Почувствовав, что слишком увлёкся, Йосеф замолчал и положил руку на плечо Эстер. Он хотел её обнять, но Эстер отстранилась. Ещё секунда – и она бросилась вон, поймав удивлённый, непонимающий взгляд Йосефа и чуть не оглушив стоявшую за дверью Эмму. Она плохо помнила, как добралась домой. То, что произошло, казалось нереальным, было похоже на тяжёлый, болезненный сон. Оставалось только ущипнуть себя за руку.
Вскоре позвонила Эмма. Она рассказала, что после бегства Эстер Йосеф некоторое время сидел ошеломлённый. Вид у него был как у банкрота, как у человека, проигравшего состояние, а потом он встал и сказал: «Она права. А я – дурак и ничтожество». Разумеется, Эмма утверждала, что оказалась под дверью совершенно случайно. Но это было последнее, что интересовало Эстер. Она почувствовала облегчение. Значит, у них был порыв – последний порыв друг к другу, какое-то недолгое наваждение, и даже если бы они дали волю чувствам, если бы она вовремя не остановилась, всё закончилось бы так же, как началось, только позже и хуже. Хорошо, что Йосеф это понял. Остаётся пожелать ему счастья, как он сам просил. И всё же… как это жутко – быть на шаг от пропасти! Она ведь убеждала Залмана, что ей можно верить – и после всех заверений и слёз бросилась к Йосефу. Но у неё муж и дети, у неё семья, а Йосеф… попутного ветра его кораблю. Она сама скоро приедет в Палестину, но Йосеф, даже если будет рядом, не должен снова войти в её сердце.

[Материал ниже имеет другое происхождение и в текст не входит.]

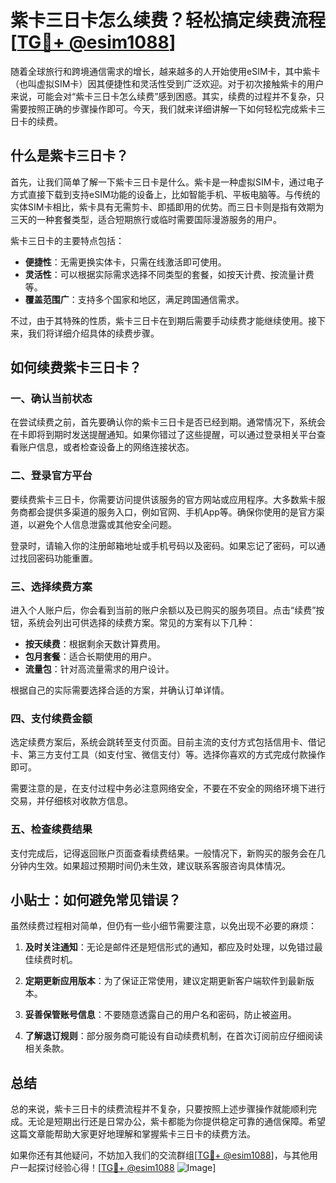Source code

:# 紫卡三日卡怎么续费？轻松搞定续费流程[[TG💪+ @esim1088](https://t.me/s/esim1088)]

随着全球旅行和跨境通信需求的增长，越来越多的人开始使用eSIM卡，其中紫卡（也叫虚拟SIM卡）因其便捷性和灵活性受到广泛欢迎。对于初次接触紫卡的用户来说，可能会对“紫卡三日卡怎么续费”感到困惑。其实，续费的过程并不复杂，只需要按照正确的步骤操作即可。今天，我们就来详细讲解一下如何轻松完成紫卡三日卡的续费。

## 什么是紫卡三日卡？

首先，让我们简单了解一下紫卡三日卡是什么。紫卡是一种虚拟SIM卡，通过电子方式直接下载到支持eSIM功能的设备上，比如智能手机、平板电脑等。与传统的实体SIM卡相比，紫卡具有无需剪卡、即插即用的优势。而三日卡则是指有效期为三天的一种套餐类型，适合短期旅行或临时需要国际漫游服务的用户。

紫卡三日卡的主要特点包括：

- **便捷性**：无需更换实体卡，只需在线激活即可使用。
- **灵活性**：可以根据实际需求选择不同类型的套餐，如按天计费、按流量计费等。
- **覆盖范围广**：支持多个国家和地区，满足跨国通信需求。

不过，由于其特殊的性质，紫卡三日卡在到期后需要手动续费才能继续使用。接下来，我们将详细介绍具体的续费步骤。

## 如何续费紫卡三日卡？

### 一、确认当前状态

在尝试续费之前，首先要确认你的紫卡三日卡是否已经到期。通常情况下，系统会在卡即将到期时发送提醒通知。如果你错过了这些提醒，可以通过登录相关平台查看账户信息，或者检查设备上的网络连接状态。

### 二、登录官方平台

要续费紫卡三日卡，你需要访问提供该服务的官方网站或应用程序。大多数紫卡服务商都会提供多渠道的服务入口，例如官网、手机App等。确保你使用的是官方渠道，以避免个人信息泄露或其他安全问题。

登录时，请输入你的注册邮箱地址或手机号码以及密码。如果忘记了密码，可以通过找回密码功能重置。

### 三、选择续费方案

进入个人账户后，你会看到当前的账户余额以及已购买的服务项目。点击“续费”按钮，系统会列出可供选择的续费方案。常见的方案有以下几种：

- **按天续费**：根据剩余天数计算费用。
- **包月套餐**：适合长期使用的用户。
- **流量包**：针对高流量需求的用户设计。

根据自己的实际需要选择合适的方案，并确认订单详情。

### 四、支付续费金额

选定续费方案后，系统会跳转至支付页面。目前主流的支付方式包括信用卡、借记卡、第三方支付工具（如支付宝、微信支付）等。选择你喜欢的方式完成付款操作即可。

需要注意的是，在支付过程中务必注意网络安全，不要在不安全的网络环境下进行交易，并仔细核对收款方信息。

### 五、检查续费结果

支付完成后，记得返回账户页面查看续费结果。一般情况下，新购买的服务会在几分钟内生效。如果超过预期时间仍未生效，建议联系客服咨询具体情况。

## 小贴士：如何避免常见错误？

虽然续费过程相对简单，但仍有一些小细节需要注意，以免出现不必要的麻烦：

1. **及时关注通知**：无论是邮件还是短信形式的通知，都应及时处理，以免错过最佳续费时机。
   
2. **定期更新应用版本**：为了保证正常使用，建议定期更新客户端软件到最新版本。

3. **妥善保管账号信息**：不要随意透露自己的用户名和密码，防止被盗用。

4. **了解退订规则**：部分服务商可能设有自动续费机制，在首次订阅前应仔细阅读相关条款。

## 总结

总的来说，紫卡三日卡的续费流程并不复杂，只要按照上述步骤操作就能顺利完成。无论是短期出行还是日常办公，紫卡都能为你提供稳定可靠的通信保障。希望这篇文章能帮助大家更好地理解和掌握紫卡三日卡的续费方法。

如果你还有其他疑问，不妨加入我们的交流群组[[TG💪+ @esim1088](https://t.me/s/esim1088)]，与其他用户一起探讨经验心得！[[TG💪+ @esim1088](https://t.me/s/esim1088) ![Image](https://i.postimg.cc/4NQfJmqS/Snipaste-2025-05-13-00-14-12.png)]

За этими размышлениями Залман и застал Эстер. По дороге домой он нашёл гениальный выход. До окончания гимназии Михаэлю остаётся полгода. Он скажет Эстер, что мальчик обязательно должен закончить учёбу. Он будет настаивать, и ей придётся согласиться. Ну а потом видно будет. Нет, он, конечно, пообещает, что после того как сын сдаст экзамены, они уедут, но необходимо получить отсрочку. Он не готов сейчас ничего решать.
В эту ночь Залман был особенно нежен, и жена отвечала ему тем же. И Залман, и Эстер – оба словно вернулись во времена их молодости. С доводами мужа Эстер согласилась. Она уже боялась настаивать на немедленном отъезде, боялась, что Залман опять её заподозрит, и выдвинула только одно условие: пока Михаэль учится, продать дачу на Взморье, чтобы потом не терять время. Это не совсем совпадало с планами Залмана, но он сделал вид, что уступает, а затем убедил жену, что продавать нужно ближе к лету, когда цены поднимутся. Разговор идёт о нескольких месяцах – разве это срок? Возразить было трудно, и доктор поздравил себя с тем, что добился хотя бы небольшого успеха. Если б только он знал, во что этот успех обойдётся!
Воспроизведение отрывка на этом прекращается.